Future Of The Music Business Is Selling Less Of More
Wired Editor Chris Anderson makes a compelling case that the the era of hits is all but over and that in the digital future an almost infinite number of niches will drive the industry. In his new book "Long Tail: Why the Future of Business Is Selling Less of More" excerpted in Wired Andersen writes:
"..It will take decades for our entertainment industries to internalize the lessons of this shift…This hit-driven mindset has leaked out of Hollywood boardrooms and into our national culture."
"If it’s not a hit, then it’s a miss. It has failed the economic test and, therefore, never should have been made…Ultimately, our response to hit culture is to reinforce hit culture. The world of shelf space is a zero-sum game: One product displaces another."
"…But now the audience is turning to a distribution medium that doesn’t favor the hits alone. We are abandoning the tyranny of the top and becoming a niche nation again…we’re increasingly forming our own tribes, groups bound together more by affinity and shared interests than by broadcast schedules…"
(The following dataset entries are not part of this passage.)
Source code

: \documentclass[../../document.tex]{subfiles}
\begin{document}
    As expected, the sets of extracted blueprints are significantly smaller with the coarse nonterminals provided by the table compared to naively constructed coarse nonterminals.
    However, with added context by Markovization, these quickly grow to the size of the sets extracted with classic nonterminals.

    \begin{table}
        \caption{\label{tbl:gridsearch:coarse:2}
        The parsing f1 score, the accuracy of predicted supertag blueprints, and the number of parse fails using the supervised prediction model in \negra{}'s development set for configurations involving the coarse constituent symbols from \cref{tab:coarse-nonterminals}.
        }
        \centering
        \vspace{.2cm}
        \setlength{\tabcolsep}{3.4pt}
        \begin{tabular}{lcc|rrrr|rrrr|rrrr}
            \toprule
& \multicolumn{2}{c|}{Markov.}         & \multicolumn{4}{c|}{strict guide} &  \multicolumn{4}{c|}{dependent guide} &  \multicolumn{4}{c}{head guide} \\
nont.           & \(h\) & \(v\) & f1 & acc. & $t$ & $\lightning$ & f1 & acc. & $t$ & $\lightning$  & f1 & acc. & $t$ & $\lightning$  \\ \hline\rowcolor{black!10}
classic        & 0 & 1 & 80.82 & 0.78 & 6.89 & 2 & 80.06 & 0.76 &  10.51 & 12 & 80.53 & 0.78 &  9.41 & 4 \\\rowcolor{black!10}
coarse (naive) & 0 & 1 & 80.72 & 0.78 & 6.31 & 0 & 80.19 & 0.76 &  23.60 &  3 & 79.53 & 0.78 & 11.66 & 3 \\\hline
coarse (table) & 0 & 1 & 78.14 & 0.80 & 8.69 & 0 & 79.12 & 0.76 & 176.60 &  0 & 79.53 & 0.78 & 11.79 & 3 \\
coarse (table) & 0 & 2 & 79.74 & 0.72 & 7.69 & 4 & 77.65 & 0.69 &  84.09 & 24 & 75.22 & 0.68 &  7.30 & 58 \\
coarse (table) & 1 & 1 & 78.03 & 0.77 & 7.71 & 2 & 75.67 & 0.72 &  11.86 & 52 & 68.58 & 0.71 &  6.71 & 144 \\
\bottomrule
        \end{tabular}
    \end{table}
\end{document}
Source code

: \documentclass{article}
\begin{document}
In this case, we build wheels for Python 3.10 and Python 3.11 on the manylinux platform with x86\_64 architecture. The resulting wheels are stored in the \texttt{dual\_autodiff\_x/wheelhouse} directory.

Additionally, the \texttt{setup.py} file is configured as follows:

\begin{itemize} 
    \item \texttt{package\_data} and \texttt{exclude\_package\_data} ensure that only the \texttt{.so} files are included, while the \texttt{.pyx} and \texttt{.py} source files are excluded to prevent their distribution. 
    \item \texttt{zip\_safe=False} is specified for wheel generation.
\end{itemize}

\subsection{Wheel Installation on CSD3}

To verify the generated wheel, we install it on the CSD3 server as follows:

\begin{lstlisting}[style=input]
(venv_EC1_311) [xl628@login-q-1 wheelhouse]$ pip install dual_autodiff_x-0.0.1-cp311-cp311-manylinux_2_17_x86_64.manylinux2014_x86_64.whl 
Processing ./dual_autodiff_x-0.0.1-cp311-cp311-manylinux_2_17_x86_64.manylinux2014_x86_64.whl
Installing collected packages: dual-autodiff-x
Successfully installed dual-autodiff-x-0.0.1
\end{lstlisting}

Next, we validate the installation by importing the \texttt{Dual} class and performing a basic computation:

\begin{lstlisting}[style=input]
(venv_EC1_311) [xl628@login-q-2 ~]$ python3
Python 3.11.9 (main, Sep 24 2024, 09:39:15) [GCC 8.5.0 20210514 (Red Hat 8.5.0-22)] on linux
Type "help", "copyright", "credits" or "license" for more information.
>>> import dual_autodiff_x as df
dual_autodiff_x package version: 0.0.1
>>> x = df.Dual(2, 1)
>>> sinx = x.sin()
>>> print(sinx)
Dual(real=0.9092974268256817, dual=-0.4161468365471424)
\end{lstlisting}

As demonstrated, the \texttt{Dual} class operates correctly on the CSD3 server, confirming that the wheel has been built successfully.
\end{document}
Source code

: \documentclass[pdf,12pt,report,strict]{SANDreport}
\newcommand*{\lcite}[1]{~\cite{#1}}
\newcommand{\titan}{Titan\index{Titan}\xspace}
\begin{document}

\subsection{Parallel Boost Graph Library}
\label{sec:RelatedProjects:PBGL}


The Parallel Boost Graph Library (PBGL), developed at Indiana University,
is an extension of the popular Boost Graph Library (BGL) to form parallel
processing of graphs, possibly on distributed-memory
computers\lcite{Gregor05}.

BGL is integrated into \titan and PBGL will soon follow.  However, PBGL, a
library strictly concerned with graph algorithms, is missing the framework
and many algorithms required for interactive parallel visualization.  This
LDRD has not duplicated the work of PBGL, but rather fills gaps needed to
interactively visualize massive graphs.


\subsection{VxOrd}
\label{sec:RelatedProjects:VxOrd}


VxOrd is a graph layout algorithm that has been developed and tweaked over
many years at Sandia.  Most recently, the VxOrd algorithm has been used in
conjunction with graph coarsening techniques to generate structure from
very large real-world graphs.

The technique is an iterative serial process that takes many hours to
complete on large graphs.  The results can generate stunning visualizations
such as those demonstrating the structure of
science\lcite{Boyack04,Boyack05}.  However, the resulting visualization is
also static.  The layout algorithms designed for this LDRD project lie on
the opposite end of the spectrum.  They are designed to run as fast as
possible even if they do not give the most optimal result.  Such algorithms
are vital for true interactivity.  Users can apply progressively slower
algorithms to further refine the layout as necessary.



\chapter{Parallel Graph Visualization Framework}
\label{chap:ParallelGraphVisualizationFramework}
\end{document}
"The mass market is yielding to a million minimarkets… Blockbusters must now compete with an infinite number of niche offerings, which can be distributed just as easily. Justin Timberlake still makes albums, but today he has thousands of bands on MySpace as rivals. The hierarchy of attention has inverted – credibility now rises from below. MTV and Tower Records no longer decide who will win. You do.’
The article and the book are a must read. It’s not quite a guidebook for the new music industry, but it does point the way.